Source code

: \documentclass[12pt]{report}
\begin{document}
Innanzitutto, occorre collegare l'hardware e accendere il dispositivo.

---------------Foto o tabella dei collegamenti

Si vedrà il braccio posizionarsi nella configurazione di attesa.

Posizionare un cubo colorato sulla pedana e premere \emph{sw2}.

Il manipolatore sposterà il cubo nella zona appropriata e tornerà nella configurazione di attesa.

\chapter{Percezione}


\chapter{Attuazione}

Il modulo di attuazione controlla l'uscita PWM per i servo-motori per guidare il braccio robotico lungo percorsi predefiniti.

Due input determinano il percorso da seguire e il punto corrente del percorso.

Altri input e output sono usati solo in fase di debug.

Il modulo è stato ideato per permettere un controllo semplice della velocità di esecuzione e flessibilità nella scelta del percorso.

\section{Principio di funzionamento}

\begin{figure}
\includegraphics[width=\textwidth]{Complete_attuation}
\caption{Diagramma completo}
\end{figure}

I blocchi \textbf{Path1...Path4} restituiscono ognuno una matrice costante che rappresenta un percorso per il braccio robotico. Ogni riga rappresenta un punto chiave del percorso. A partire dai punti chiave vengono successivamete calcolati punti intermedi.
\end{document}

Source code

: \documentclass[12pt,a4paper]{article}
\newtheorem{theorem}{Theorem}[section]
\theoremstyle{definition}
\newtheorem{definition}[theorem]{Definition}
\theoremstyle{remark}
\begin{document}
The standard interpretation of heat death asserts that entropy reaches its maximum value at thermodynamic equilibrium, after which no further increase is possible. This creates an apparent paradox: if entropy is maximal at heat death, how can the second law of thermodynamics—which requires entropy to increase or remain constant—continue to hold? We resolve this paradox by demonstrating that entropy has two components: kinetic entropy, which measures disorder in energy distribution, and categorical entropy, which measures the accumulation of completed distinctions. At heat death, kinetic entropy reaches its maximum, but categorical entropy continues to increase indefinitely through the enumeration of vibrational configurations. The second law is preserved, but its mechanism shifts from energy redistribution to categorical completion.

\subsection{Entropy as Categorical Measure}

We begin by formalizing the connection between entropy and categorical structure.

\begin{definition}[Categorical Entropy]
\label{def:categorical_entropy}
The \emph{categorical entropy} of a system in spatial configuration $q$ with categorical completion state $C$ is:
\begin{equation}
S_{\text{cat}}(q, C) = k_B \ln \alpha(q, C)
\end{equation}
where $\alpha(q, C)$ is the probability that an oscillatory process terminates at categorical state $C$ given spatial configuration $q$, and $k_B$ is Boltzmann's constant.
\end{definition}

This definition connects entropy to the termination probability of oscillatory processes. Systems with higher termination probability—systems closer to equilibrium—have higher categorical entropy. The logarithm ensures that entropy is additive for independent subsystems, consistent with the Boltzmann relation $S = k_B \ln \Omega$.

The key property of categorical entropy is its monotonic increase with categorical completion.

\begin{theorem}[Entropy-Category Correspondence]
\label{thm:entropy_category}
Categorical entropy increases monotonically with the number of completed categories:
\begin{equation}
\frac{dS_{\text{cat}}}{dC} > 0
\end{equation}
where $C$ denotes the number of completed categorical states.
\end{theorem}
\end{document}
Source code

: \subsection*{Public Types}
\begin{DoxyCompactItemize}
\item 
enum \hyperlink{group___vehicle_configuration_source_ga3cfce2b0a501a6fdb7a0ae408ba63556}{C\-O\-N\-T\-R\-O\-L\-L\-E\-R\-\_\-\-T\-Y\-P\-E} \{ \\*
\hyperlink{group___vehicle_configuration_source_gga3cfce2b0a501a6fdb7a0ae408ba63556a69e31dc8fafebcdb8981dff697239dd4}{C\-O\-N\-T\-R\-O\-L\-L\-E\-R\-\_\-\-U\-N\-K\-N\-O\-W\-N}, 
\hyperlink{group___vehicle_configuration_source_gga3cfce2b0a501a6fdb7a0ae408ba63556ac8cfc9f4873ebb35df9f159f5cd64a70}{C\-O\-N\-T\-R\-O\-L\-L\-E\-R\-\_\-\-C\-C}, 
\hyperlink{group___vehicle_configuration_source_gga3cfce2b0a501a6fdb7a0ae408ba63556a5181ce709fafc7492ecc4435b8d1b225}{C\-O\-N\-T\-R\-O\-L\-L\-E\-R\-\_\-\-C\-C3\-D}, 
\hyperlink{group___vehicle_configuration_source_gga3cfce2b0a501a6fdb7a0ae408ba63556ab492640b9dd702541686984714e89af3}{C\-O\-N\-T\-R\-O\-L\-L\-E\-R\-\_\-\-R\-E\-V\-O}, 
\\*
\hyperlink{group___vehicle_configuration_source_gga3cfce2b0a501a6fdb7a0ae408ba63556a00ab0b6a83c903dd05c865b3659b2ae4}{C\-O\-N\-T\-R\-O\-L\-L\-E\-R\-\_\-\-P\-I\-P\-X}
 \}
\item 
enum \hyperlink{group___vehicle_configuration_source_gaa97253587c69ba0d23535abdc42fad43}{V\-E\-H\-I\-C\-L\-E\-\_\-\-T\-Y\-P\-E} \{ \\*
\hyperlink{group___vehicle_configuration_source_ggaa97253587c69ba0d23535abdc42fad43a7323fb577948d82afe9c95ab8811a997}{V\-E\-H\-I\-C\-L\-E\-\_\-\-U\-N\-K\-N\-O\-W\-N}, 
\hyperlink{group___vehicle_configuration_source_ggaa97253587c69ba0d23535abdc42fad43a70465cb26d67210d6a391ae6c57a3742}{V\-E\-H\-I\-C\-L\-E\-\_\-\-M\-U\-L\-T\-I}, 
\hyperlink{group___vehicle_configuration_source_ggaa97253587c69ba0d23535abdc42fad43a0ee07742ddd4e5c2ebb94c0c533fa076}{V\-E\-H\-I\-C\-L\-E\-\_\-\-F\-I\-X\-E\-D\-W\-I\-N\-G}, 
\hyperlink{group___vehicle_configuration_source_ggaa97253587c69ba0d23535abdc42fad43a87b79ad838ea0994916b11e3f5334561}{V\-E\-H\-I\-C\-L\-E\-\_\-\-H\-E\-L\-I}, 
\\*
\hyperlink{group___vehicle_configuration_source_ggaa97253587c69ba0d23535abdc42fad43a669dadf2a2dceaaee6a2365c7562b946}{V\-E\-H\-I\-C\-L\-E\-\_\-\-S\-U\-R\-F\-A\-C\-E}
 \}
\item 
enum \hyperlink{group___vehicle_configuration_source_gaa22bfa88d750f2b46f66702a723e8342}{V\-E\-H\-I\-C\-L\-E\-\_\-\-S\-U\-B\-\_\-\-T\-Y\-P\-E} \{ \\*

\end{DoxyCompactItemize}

^^^^^^^^^^^^^^^^

Activity |
Go line by line through the material above and return each one that includes "alpha".

Completed exercise |
S_{\text{cat}}(q, C) = k_B \ln \alpha(q, C)
where $\alpha(q, C)$ is the probability that an oscillatory process terminates at categorical state $C$ given spatial configuration $q$, and $k_B$ is Boltzmann's constant.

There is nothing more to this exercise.